(Plain-text document sources)
※ ※ ※

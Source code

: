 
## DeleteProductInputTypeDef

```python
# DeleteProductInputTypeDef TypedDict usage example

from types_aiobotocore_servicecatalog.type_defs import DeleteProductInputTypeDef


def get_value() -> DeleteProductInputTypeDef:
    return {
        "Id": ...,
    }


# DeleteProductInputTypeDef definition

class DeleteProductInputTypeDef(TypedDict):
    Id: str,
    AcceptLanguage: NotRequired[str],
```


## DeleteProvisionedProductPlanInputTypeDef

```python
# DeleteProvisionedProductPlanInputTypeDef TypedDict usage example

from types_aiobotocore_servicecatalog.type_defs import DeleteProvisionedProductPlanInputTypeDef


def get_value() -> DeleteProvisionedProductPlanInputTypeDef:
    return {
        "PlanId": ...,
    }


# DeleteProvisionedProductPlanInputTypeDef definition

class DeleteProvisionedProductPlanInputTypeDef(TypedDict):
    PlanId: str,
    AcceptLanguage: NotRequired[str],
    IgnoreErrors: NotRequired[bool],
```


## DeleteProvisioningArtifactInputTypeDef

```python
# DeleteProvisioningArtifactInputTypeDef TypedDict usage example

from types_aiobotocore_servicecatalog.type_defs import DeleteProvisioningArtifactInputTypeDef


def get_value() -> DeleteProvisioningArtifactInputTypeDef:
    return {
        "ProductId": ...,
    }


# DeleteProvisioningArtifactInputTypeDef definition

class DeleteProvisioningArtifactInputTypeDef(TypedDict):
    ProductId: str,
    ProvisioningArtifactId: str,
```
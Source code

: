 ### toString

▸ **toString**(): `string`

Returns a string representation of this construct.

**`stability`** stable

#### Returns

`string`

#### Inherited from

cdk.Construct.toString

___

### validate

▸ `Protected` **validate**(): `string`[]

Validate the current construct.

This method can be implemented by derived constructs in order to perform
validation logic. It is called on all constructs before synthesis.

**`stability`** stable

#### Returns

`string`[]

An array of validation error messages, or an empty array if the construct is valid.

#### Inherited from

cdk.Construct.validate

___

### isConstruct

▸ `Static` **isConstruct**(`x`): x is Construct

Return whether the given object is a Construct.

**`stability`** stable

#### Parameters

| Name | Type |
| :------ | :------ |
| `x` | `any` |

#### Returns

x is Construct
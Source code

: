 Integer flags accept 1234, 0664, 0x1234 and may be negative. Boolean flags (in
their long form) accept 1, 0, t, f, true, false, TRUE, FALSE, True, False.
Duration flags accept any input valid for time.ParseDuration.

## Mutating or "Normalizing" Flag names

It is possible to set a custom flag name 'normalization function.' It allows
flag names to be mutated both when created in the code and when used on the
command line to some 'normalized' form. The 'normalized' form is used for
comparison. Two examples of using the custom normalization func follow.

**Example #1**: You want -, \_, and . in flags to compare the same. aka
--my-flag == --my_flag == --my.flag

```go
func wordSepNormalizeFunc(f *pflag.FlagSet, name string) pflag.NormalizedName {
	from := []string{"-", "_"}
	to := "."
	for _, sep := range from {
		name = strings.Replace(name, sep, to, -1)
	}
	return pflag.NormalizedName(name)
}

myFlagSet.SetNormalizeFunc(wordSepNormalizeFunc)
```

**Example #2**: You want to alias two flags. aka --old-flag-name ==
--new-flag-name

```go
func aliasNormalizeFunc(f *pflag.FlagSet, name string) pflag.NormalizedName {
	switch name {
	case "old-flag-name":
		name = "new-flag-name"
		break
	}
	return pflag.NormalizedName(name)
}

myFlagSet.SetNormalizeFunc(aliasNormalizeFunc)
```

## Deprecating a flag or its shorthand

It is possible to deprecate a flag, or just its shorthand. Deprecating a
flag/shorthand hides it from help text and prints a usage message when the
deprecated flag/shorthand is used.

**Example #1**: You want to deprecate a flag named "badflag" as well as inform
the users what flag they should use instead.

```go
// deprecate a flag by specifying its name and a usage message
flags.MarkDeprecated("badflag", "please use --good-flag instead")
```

※ ※ ※

» **Task instructions**: Each line above with the string "normalization" in it should be located and copied.

» **Reply to the task**:
It is possible to set a custom flag name 'normalization function.' It allows
comparison. Two examples of using the custom normalization func follow.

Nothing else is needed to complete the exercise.